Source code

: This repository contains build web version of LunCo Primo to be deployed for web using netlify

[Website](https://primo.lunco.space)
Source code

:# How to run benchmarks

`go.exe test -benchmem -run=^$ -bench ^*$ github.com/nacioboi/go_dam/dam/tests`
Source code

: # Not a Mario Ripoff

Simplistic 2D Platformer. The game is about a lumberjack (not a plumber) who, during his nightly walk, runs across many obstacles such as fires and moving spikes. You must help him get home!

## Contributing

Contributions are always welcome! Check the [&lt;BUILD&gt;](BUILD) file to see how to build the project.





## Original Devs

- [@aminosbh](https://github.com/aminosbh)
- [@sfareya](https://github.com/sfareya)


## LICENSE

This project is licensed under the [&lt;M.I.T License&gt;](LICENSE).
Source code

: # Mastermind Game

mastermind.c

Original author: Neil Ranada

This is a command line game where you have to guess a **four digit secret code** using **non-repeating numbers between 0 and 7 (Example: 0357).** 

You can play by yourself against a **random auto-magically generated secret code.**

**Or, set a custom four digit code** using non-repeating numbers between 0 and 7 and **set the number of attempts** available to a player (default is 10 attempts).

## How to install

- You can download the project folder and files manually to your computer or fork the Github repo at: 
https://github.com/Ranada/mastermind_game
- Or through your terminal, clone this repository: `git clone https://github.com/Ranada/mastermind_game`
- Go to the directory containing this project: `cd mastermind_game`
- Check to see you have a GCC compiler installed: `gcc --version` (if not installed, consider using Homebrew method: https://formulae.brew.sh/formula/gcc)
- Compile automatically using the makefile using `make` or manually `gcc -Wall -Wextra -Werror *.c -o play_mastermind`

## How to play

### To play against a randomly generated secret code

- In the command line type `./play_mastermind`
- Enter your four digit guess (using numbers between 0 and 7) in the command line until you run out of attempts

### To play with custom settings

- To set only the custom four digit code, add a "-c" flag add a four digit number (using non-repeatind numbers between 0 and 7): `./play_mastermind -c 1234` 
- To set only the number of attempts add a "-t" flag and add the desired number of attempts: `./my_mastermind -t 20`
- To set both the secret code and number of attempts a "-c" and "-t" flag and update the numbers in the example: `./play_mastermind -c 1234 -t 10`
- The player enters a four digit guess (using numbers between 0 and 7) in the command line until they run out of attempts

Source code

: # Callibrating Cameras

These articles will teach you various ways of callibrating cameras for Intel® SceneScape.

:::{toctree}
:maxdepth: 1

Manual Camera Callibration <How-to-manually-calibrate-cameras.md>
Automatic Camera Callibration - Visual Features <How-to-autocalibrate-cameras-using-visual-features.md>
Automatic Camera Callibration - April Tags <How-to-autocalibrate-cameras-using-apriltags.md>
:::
═══
> [Problem details] Please reproduce, exactly as written, the lines of the records from the first line through the one containing "- [@aminosbh](https://github.com/aminosbh)".

> [Answer below]
Source code

: This repository contains build web version of LunCo Primo to be deployed for web using netlify

[Website](https://primo.lunco.space)
Source code

:# How to run benchmarks

`go.exe test -benchmem -run=^$ -bench ^*$ github.com/nacioboi/go_dam/dam/tests`
Source code

: # Not a Mario Ripoff

Simplistic 2D Platformer. The game is about a lumberjack (not a plumber) who, during his nightly walk, runs across many obstacles such as fires and moving spikes. You must help him get home!

## Contributing

Contributions are always welcome! Check the [&lt;BUILD&gt;](BUILD) file to see how to build the project.





## Original Devs

- [@aminosbh](https://github.com/aminosbh)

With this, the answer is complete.